Gonzalo Valbuena se detuvo a mirar unos patos güiriríes que surgían del agua espesa como flores rojizas. A su espalda volvió a oír unos pasos largos y lentos. —Prepárese para que le entregue el alma al diablo.

Gonzalo Valbuena se volteó con un frío negro en todo su ser, pero aún con la imagen de los patos güiriríes que surgían del agua espesa como flores rojizas.

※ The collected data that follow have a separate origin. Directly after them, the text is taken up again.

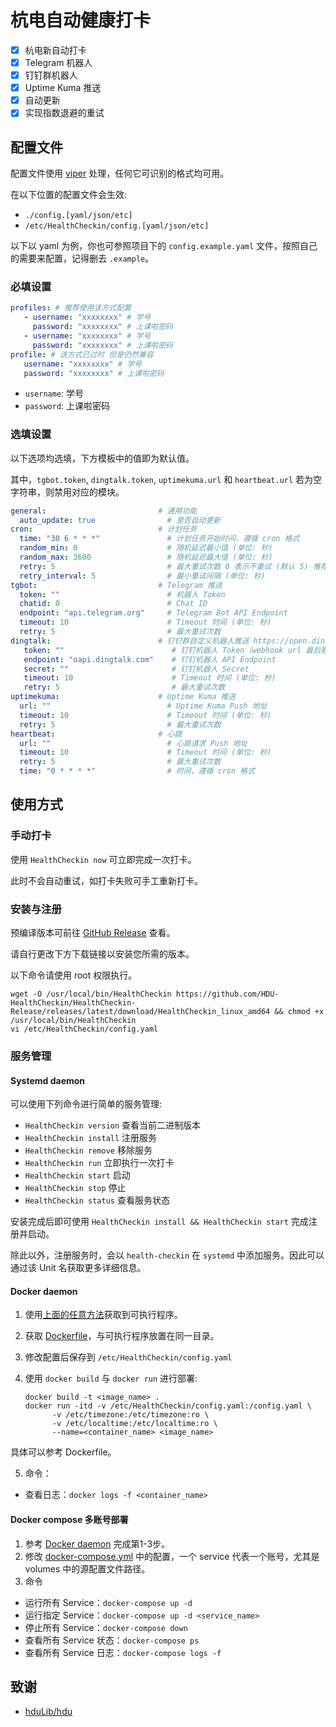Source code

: # 杭电自动健康打卡

- [x] 杭电新自动打卡
- [x] Telegram 机器人
- [x] 钉钉群机器人
- [x] Uptime Kuma 推送
- [x] 自动更新
- [x] 实现指数退避的重试

## 配置文件

配置文件使用 [viper](https://github.com/spf13/viper) 处理，任何它可识别的格式均可用。

在以下位置的配置文件会生效:

- `./config.[yaml/json/etc]`
- `/etc/HealthCheckin/config.[yaml/json/etc]`

以下以 yaml 为例，你也可参照项目下的 `config.example.yaml` 文件，按照自己的需要来配置，记得删去 `.example`。

### 必填设置

```yaml
profiles: # 推荐使用该方式配置
   - username: "xxxxxxxx" # 学号
     password: "xxxxxxxx" # 上课啦密码
   - username: "xxxxxxxx" # 学号
     password: "xxxxxxxx" # 上课啦密码
profile: # 该方式已过时 但是仍然兼容
   username: "xxxxxxxx" # 学号
   password: "xxxxxxxx" # 上课啦密码
```

- `username`: 学号
- `password`: 上课啦密码

### 选填设置

以下选项均选填，下方模板中的值即为默认值。

其中，`tgbot.token`, `dingtalk.token`, `uptimekuma.url` 和 `heartbeat.url` 若为空字符串，则禁用对应的模块。

```yaml
general:                         # 通用功能
  auto_update: true                # 是否自动更新
cron:                            # 计划任务
  time: "30 6 * * *"               # 计划任务开始时间，遵循 cron 格式
  random_min: 0                    # 随机延迟最小值 (单位: 秒)
  random_max: 3600                 # 随机延迟最大值 (单位: 秒)
  retry: 5                         # 最大重试次数 0 表示不重试 (默认 5) 推荐小于 8
  retry_interval: 5                # 最小重试间隔 (单位: 秒)
tgbot:                           # Telegram 推送
  token: ""                        # 机器人 Token
  chatid: 0                        # Chat ID
  endpoint: "api.telegram.org"     # Telegram Bot API Endpoint
  timeout: 10                      # Timeout 时间 (单位: 秒)
  retry: 5                         # 最大重试次数
dingtalk:                        # 钉钉群自定义机器人推送 https://open.dingtalk.com/document/robots/custom-robot-access
   token: ""                        # 钉钉机器人 Token（webhook url 最后那部分）
   endpoint: "oapi.dingtalk.com"    # 钉钉机器人 API Endpoint
   secret: ""                       # 钉钉机器人 Secret
   timeout: 10                      # Timeout 时间 (单位: 秒)
   retry: 5                         # 最大重试次数
uptimekuma:                      # Uptime Kuma 推送
  url: ""                          # Uptime Kuma Push 地址
  timeout: 10                      # Timeout 时间 (单位: 秒)
  retry: 5                         # 最大重试次数
heartbeat:                       # 心跳
  url: ""                          # 心跳请求 Push 地址
  timeout: 10                      # Timeout 时间 (单位: 秒)
  retry: 5                         # 最大重试次数
  time: "0 * * * *"                # 时间，遵循 cron 格式
```

## 使用方式

### 手动打卡

使用 `HealthCheckin now` 可立即完成一次打卡。

此时不会自动重试，如打卡失败可手工重新打卡。

### 安装与注册

预编译版本可前往 [GitHub Release](https://github.com/HDU-HealthCheckin/HealthCheckin-Release/releases/latest) 查看。

请自行更改下方下载链接以安装您所需的版本。

以下命令请使用 root 权限执行。

```shell
wget -O /usr/local/bin/HealthCheckin https://github.com/HDU-HealthCheckin/HealthCheckin-Release/releases/latest/download/HealthCheckin_linux_amd64 && chmod +x /usr/local/bin/HealthCheckin
vi /etc/HealthCheckin/config.yaml
```

### 服务管理

#### Systemd daemon

可以使用下列命令进行简单的服务管理:

- `HealthCheckin version` 查看当前二进制版本
- `HealthCheckin install` 注册服务
- `HealthCheckin remove` 移除服务
- `HealthCheckin run` 立即执行一次打卡
- `HealthCheckin start` 启动
- `HealthCheckin stop` 停止
- `HealthCheckin status` 查看服务状态

安装完成后即可使用 `HealthCheckin install && HealthCheckin start` 完成注册并启动。

除此以外，注册服务时，会以 `health-checkin` 在 `systemd` 中添加服务。因此可以通过该 Unit 名获取更多详细信息。

#### Docker daemon

1. 使用[上面的任意方法](#安装与注册)获取到可执行程序。

2. 获取 [Dockerfile](https://raw.githubusercontent.com/HDU-HealthCheckin/HealthCheckin-Release/master/Dockerfile)，与可执行程序放置在同一目录。

3. 修改配置后保存到 `/etc/HealthCheckin/config.yaml`

4. 使用 `docker build` 与 `docker run` 进行部署:

    ```shell
    docker build -t <image_name> .
    docker run -itd -v /etc/HealthCheckin/config.yaml:/config.yaml \
          -v /etc/timezone:/etc/timezone:ro \
          -v /etc/localtime:/etc/localtime:ro \
          --name=<container_name> <image_name>
    ```

具体可以参考 Dockerfile。

5. 命令：

* 查看日志：`docker logs -f <container_name>`

#### Docker compose 多账号部署

1. 参考 [Docker daemon](#docker-daemon) 完成第1-3步。
2. 修改 [docker-compose.yml](https://raw.githubusercontent.com/HDU-HealthCheckin/HealthCheckin-Release/master/docker-compose.yml) 中的配置，一个 service 代表一个账号，尤其是 volumes 中的源配置文件路径。
3. 命令

* 运行所有 Service：`docker-compose up -d`
* 运行指定 Service：`docker-compose up -d <service_name>`
* 停止所有 Service：`docker-compose down`
* 查看所有 Service 状态：`docker-compose ps`
* 查看所有 Service 日志：`docker-compose logs -f`

## 致谢

- [hduLib/hdu](https://github.com/hduLib/hdu)
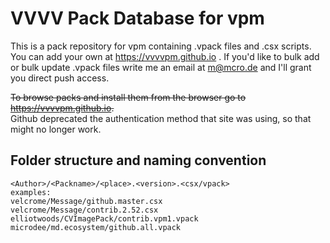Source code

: # VVVV Pack Database for vpm
This is a pack repository for vpm containing .vpack files and .csx scripts. You can add your own at https://vvvvpm.github.io . If you'd like to bulk add or bulk update .vpack files write me an email at m@mcro.de and I'll grant you direct push access.

~~To browse packs and install them from the browser go to https://vvvvpm.github.io.~~  
Github deprecated the authentication method that site was using, so that might no longer work.

## Folder structure and naming convention
```
<Author>/<Packname>/<place>.<version>.<csx/vpack>
examples:
velcrome/Message/github.master.csx
velcrome/Message/contrib.2.52.csx
elliotwoods/CVImagePack/contrib.vpm1.vpack
microdee/md.ecosystem/github.all.vpack
```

Vió el brillo de un machete en el aire, instintivamente se cubrió la cabeza con el brazo izquierdo. Sintió un vacío en la muñeca, un ardor helado y húmedo. La mano había caído en el barro. Los dedos se encogieron un poco como si quisieran asir la tierra.

“Es mi mano, mi mano izquierda”, dijo Gonzalo Valbuena y trató de tomarla con la otra mano, pero en ese instante sintió que una lámina cortaba músculos, venas y huesos en su espalda. La carne ardía como barro caliente. Dió unos traspiés y cayó al agua cubierta de limo verde. Su cara dió vueltas bajo el agua entre juncos podridos. Hizo todavía un esfuerzo y la movió hacia el barro arcilloso. Pudo ver que los dos hombres se alejaban a paso largo y lento, como si pisaran en el aire.

Un gallo de fuego estaba cantando en su memoria.

Así estuvo un rato sintiendo el fluir de la sangre, con el rostro cubierto de barro que el sol del medio día secaba como una vasija rústica. Todavía pudo ver el juncal que se perdía como hacia las márgenes de un desierto oscuro. Comenzó a sentir un sueño profundo en el leve rumor de la sangre.

A la orilla de sus ojos se posaron algunas avispas largas, color de miel.